PublishQueuePosixRK with confirm from end service

thrmttnw · November 9, 2021, 5:01pm

I want to use PublishQueuePosixRK, but where PublishQueuePosixRK delete on acknowledge, I have a requirement to only delete uploads on confirm back from the end service.

It seems I need to modify these lines starting at line 83: BackgroundPublishRK/BackgroundPublishRK.cpp at main · rickkas7/BackgroundPublishRK · GitHub

        auto ok = Particle.publish(event_name, event_data, event_flags);

        // then wait for publish to complete
        while(!ok.isDone() && state != BACKGROUND_PUBLISH_STOP)
        {
            // yield to rest of system while we wait
            delay(1);
        }

To only OK, when there is a confirm back from a subscribe to the end service reply like:

	Particle.subscribe(String("hook-response/upLoad_" + System.deviceID()), uploadResponseHandler, MY_DEVICES);
    Particle.subscribe(String("hook-error/upLoad_" + System.deviceID()), uploadErrorHandler, MY_DEVICES);

As BackgroundPublishRK runs in a separate thread, can I Particle.subscribe in the main app thread and there modify a variable to be checked in the BackgroundPublishRK thread above? Does that variable need to be declared/protected in a special way?

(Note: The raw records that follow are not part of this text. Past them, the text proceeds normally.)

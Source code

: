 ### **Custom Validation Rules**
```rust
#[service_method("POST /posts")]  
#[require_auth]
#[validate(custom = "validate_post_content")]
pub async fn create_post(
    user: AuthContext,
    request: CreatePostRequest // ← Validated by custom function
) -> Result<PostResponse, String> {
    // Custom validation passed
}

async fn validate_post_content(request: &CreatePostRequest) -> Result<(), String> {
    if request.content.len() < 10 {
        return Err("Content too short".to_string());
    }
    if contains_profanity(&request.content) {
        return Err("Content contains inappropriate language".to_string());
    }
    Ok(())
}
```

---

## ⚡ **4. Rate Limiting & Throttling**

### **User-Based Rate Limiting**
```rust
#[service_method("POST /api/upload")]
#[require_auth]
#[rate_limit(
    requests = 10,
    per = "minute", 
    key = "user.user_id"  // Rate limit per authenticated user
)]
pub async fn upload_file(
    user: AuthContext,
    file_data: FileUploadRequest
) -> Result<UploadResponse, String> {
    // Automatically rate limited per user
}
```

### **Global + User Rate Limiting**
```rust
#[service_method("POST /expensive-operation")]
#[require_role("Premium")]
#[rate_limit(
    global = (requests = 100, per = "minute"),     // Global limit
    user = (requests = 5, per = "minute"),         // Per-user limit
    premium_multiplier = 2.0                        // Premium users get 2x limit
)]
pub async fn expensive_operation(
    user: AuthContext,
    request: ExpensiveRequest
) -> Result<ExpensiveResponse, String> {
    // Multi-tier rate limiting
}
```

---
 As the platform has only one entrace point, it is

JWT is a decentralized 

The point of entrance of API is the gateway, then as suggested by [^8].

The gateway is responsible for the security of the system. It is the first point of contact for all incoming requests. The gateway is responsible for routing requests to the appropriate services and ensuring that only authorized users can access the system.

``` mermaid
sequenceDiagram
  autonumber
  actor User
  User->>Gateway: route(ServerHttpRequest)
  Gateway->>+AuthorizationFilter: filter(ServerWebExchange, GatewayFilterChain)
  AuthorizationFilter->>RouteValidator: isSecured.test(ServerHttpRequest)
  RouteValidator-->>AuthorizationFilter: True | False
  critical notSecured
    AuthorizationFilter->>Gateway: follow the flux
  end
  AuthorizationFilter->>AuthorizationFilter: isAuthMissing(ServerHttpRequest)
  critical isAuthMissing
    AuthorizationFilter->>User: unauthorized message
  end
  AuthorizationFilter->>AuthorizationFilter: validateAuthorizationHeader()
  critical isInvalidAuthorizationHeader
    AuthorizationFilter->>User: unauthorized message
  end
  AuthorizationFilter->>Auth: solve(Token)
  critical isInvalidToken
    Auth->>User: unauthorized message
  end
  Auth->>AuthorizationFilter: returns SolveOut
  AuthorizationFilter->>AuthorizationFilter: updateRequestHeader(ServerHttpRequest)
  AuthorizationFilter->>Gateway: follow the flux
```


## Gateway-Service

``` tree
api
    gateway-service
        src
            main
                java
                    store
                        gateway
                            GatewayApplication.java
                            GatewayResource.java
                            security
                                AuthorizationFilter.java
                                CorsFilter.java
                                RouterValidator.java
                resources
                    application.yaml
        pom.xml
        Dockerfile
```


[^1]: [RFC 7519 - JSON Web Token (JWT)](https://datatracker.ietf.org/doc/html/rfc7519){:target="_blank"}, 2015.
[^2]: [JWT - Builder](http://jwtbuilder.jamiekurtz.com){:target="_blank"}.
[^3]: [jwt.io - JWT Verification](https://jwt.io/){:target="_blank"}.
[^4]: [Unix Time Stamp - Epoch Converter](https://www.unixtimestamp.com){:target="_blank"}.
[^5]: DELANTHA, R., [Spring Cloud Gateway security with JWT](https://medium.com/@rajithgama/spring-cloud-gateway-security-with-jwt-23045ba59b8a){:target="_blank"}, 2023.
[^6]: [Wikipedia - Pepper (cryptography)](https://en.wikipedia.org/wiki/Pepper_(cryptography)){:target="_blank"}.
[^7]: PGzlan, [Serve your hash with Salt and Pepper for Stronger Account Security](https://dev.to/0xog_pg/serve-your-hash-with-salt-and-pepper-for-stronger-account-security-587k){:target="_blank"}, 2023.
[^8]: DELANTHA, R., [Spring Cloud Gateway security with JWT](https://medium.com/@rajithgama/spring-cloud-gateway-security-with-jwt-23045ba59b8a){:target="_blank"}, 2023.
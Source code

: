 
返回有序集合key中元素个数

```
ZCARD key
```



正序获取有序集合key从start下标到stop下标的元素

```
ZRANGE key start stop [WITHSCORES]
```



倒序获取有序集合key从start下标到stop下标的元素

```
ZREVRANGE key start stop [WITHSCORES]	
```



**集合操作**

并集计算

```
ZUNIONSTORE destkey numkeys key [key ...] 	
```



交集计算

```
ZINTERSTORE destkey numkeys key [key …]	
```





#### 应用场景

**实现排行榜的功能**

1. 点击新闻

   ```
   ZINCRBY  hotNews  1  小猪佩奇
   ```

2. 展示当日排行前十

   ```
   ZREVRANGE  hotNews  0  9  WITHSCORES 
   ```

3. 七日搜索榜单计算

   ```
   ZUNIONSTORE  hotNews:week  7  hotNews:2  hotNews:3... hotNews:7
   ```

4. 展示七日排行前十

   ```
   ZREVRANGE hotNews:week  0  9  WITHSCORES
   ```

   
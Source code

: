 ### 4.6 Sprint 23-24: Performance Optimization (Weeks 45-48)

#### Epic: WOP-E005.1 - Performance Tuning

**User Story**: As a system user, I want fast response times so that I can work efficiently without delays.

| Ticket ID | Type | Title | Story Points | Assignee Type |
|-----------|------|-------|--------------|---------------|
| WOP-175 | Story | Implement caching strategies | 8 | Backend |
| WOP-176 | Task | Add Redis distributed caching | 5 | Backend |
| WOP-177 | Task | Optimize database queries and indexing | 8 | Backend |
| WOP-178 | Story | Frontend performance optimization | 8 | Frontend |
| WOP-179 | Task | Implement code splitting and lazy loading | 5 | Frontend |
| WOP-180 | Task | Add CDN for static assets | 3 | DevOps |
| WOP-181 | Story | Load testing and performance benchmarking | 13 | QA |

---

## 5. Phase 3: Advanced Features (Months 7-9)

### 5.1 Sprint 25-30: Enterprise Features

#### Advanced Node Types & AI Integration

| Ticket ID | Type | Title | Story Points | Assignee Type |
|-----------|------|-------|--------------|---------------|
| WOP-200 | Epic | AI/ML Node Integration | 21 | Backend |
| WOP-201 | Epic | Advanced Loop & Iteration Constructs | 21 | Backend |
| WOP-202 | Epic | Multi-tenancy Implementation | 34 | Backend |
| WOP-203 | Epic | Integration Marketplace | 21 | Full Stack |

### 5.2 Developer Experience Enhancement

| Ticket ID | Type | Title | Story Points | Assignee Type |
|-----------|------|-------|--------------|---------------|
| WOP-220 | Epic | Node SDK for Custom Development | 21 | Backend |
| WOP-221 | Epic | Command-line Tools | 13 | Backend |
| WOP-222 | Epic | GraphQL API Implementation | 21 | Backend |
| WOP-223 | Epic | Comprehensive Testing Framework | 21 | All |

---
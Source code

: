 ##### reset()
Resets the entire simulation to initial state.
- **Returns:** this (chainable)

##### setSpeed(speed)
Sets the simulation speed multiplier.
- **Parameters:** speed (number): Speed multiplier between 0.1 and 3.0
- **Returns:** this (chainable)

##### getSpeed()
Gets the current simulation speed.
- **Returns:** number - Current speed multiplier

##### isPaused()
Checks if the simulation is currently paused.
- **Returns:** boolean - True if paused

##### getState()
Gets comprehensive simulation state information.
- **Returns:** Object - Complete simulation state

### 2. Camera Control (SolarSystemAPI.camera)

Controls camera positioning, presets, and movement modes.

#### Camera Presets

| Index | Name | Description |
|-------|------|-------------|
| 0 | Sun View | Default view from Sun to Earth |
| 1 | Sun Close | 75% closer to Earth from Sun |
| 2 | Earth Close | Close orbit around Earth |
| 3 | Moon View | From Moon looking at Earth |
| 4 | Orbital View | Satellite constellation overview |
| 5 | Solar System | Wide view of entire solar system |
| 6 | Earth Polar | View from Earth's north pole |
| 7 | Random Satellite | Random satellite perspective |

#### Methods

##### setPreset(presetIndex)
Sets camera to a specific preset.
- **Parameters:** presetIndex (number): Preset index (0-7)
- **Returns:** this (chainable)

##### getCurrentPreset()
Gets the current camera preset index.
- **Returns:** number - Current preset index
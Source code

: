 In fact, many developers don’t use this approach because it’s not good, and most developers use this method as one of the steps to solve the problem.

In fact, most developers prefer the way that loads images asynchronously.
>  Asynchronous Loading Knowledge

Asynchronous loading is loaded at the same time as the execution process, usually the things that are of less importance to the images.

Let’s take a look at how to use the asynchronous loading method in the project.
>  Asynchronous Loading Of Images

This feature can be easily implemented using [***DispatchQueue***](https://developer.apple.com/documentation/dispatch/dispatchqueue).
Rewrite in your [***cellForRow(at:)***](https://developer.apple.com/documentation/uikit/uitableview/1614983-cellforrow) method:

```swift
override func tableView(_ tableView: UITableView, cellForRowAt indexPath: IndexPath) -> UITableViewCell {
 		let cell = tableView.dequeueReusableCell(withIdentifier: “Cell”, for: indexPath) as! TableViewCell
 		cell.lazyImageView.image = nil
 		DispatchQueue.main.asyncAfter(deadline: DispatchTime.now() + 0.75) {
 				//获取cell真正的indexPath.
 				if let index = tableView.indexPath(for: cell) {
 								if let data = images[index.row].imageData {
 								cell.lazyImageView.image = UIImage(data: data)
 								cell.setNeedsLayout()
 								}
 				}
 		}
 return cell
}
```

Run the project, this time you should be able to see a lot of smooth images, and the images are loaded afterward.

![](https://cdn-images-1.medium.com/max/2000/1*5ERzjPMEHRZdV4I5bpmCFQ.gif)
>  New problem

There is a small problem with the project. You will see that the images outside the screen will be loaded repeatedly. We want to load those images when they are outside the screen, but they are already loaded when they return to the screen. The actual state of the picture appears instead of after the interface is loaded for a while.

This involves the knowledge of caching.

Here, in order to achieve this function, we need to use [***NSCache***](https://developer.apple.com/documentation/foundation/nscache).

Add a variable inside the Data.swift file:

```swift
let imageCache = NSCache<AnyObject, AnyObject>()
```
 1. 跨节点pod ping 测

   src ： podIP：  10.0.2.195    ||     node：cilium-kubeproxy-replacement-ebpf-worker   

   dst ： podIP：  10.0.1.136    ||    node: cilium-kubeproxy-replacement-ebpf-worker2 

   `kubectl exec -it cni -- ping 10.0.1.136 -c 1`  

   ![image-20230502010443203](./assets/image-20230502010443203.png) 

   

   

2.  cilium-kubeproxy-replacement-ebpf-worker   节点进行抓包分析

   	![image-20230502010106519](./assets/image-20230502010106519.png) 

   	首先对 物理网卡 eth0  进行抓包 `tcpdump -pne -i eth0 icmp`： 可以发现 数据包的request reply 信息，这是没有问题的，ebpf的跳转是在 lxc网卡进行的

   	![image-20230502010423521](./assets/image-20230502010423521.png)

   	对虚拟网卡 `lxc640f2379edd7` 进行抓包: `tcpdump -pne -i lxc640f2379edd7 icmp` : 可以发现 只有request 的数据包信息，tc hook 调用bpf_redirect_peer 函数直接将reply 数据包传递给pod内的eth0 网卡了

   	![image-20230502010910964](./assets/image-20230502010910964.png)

rickkas7 · November 9, 2021, 6:49pm

You’ll probably want to make sure you have a unique identifier in your event payload. Because events can be out-of-order, delayed, or duplicated, you need to make sure the ACK you get back is for the event you think it is. An integer serial number that increases on publish is probably sufficient.

I don’t think you’ll have any special threading issues because you’re probably only passing an integer or boolean between threads. Those are basically atomic in this scenario.

thrmttnw · November 12, 2021, 2:12pm

Thanks, good point. Just started testing this in it’s original form. Looks neat!

I will probably try to change the 30 sec retry to 5 minutes, now that data operations count a lot, and a single outage can set off a storm of updates.

thrmttnw · November 22, 2021, 2:50pm

It seem to be running really well so far, and I am wondering about two things.

Do PublishQueuePosix::clearQueues() clear the actual files?
Maximum number of files. According to AN035 File System | Datasheets | Particle the 2MB filesystem should be used with max 200 files, each with 1 sector for meta data + 1 sector content, and each sector is 4096 Bytes. So as long as each publish is less than 4KB data, I can also get away with 200 files?

thrmttnw · November 24, 2021, 10:31am

On point 1. I found it here GitHub - rickkas7/SequentialFileRK: Library for managing sequentially numbered files on the flash file system on Particle Gen 3 devices and the answer is yes the whole directory with files is deleted.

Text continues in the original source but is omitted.